Antep’te patlayan ve birçok sivil insanın can vermesine yol açan patlama konusunda da birkaç şey söylenebilir. İlginçtir, gazeteler bundan iki ay önce ABD’de yapılan bir toplantıda Antep ve Maraş’ta bu tür bombalamalar yapılacağına ilişkin senaryolar çizildiğini yazıyorlar. Tabii bombalamaları yapan Suriye oluyor. Türk ordusu Suriye’ye giriyor ve ardından Esad yönetimi yıkılıyor. Bütün bunlar tezgahlanan bu katliamın AKP ile bağlantısına işaret ediyor. AKP’nin bu katliamı kullanma biçimi de bu gerçeği doğruluyor. Devrimci halk savaşını geliştiren gerilla güçleri karşısında Türk ordusunun yaşadığı acizliği gizlemek isteyen bu kontra oluşum, kendi eseri olan bu katliam sayesinde bir taşla birkaç kuş vurmaya çalışıyor. Öncelikle şovenizmi kışkırtıyor, BDP bürolarına saldırılara davetiye çıkarıyor, Kürtlere düşmanlığı geliştiriyor, Suriye’ye yönelik olası bir askeri müdahalenin temellerini döşüyor.
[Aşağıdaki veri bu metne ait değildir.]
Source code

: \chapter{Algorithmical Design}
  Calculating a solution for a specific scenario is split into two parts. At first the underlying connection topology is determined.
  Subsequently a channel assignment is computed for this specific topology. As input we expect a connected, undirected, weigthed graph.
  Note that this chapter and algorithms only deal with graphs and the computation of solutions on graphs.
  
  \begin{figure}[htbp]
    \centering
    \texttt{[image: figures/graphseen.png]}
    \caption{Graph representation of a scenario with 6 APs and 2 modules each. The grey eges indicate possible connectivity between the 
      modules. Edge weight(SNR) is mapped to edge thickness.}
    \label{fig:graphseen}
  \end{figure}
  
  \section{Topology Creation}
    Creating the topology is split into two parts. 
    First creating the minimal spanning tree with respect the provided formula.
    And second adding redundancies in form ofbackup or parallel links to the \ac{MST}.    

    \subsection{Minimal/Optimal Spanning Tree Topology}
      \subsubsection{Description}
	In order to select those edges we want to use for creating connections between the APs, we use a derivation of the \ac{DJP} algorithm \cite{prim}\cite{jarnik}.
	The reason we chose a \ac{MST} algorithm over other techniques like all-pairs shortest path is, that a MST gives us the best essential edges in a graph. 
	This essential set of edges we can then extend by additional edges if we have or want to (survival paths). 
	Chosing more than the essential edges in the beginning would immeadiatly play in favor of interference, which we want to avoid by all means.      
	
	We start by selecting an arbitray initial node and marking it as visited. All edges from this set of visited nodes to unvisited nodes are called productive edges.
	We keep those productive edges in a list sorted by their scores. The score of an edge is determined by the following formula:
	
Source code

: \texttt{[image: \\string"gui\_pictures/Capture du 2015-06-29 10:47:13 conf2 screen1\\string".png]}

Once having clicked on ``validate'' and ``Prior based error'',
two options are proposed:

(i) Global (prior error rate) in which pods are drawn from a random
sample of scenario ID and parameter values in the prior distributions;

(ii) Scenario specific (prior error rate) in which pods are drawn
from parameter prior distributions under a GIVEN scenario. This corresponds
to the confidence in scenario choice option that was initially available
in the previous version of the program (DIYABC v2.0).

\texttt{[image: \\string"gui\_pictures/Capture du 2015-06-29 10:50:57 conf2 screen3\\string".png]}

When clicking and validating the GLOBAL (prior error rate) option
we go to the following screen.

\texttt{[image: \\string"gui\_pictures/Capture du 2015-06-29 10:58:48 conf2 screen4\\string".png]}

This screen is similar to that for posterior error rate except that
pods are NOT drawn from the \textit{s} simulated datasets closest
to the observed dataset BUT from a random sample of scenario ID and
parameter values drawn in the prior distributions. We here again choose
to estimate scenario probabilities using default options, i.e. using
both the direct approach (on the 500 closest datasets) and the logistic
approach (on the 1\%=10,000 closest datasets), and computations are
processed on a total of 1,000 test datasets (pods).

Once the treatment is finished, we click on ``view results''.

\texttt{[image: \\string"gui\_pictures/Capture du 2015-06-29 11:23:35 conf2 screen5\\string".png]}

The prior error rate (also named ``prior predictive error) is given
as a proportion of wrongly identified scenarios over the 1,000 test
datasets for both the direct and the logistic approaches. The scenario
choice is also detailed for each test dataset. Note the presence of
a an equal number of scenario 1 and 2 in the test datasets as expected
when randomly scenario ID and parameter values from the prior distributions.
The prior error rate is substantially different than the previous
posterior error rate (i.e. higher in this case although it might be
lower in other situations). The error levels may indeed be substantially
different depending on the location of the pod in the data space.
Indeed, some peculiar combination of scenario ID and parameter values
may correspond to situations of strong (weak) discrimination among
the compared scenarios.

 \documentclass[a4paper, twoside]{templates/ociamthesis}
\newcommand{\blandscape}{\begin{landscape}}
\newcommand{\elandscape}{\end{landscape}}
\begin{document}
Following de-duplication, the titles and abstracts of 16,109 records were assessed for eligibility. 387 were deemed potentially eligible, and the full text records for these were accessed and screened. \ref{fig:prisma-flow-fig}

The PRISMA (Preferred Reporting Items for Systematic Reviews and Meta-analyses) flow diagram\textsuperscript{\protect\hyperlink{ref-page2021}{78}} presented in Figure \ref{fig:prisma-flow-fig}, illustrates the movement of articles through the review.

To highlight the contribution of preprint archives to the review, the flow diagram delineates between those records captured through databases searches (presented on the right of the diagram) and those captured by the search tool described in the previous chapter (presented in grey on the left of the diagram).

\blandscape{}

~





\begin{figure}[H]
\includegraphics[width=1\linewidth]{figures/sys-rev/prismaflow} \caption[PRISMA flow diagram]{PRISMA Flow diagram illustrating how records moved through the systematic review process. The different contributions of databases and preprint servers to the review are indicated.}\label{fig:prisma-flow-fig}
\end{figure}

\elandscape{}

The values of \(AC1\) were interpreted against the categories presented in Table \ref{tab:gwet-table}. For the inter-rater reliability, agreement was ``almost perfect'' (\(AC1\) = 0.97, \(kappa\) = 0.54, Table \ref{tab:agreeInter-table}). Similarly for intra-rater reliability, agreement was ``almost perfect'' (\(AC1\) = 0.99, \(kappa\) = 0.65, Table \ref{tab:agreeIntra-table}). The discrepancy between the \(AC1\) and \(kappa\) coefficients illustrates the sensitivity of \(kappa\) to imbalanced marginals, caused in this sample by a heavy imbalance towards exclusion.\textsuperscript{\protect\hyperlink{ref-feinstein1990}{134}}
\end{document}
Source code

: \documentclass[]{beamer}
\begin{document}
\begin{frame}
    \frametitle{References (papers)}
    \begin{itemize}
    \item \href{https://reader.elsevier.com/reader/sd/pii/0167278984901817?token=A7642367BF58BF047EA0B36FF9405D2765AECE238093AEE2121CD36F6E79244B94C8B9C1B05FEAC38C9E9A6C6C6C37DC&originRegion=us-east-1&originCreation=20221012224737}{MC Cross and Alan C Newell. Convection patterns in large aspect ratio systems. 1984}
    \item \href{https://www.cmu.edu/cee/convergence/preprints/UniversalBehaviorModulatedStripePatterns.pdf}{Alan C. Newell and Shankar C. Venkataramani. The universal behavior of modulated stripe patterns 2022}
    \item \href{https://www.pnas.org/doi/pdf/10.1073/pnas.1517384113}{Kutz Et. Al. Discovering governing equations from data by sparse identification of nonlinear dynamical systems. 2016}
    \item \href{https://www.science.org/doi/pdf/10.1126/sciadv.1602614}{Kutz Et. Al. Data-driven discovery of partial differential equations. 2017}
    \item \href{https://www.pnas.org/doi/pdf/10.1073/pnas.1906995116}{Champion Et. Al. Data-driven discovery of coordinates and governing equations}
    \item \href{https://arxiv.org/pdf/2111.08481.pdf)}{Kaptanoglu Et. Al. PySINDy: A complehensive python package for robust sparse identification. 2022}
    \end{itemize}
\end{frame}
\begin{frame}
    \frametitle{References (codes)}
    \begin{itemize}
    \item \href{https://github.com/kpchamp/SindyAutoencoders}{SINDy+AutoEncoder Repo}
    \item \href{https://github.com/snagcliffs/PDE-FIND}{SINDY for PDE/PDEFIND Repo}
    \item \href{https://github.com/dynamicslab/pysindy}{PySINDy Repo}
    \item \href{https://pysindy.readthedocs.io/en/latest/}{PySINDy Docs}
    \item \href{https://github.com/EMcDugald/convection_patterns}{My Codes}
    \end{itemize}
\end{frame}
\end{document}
PKK ve Kürt düşmanlığını derinleştirerek iktidarını korumayı deniyor.


ABD’nin hizmetindeki kontra yapılanma sadece AKP değil. Bir de suç ortağı Fethullahçı ‘yeşil kontra’ var. Kürt Özgürlük Hareketi bunların maskesini düşürdü. Kürdistan’ı büyük ölçüde bu ajan yapılanmalardan kurtardı. Kürdistan’da kaybetmiş bir AKP Türkiye’de iktidarını uzun süreli kılamaz. Irkçı milliyetçiliğin yol açtığı sürüleşme bir yere kadar götürür. Bu konuda gelinen nokta bir bakıma dibe vurmadır. Toplum açısından bundan sonrasının yükselişe geçme dönemi olacağı kesin gibidir. Tabii yükselişe geçiş öncü düzeyde entelektüel, örgütsel ve ahlaki çabalar gerektirir. Bu başarıldığında Kürdistan’da çözülen bu kontra rejimin Türkiye’de de tepetaklak olması kaçınılmazdır.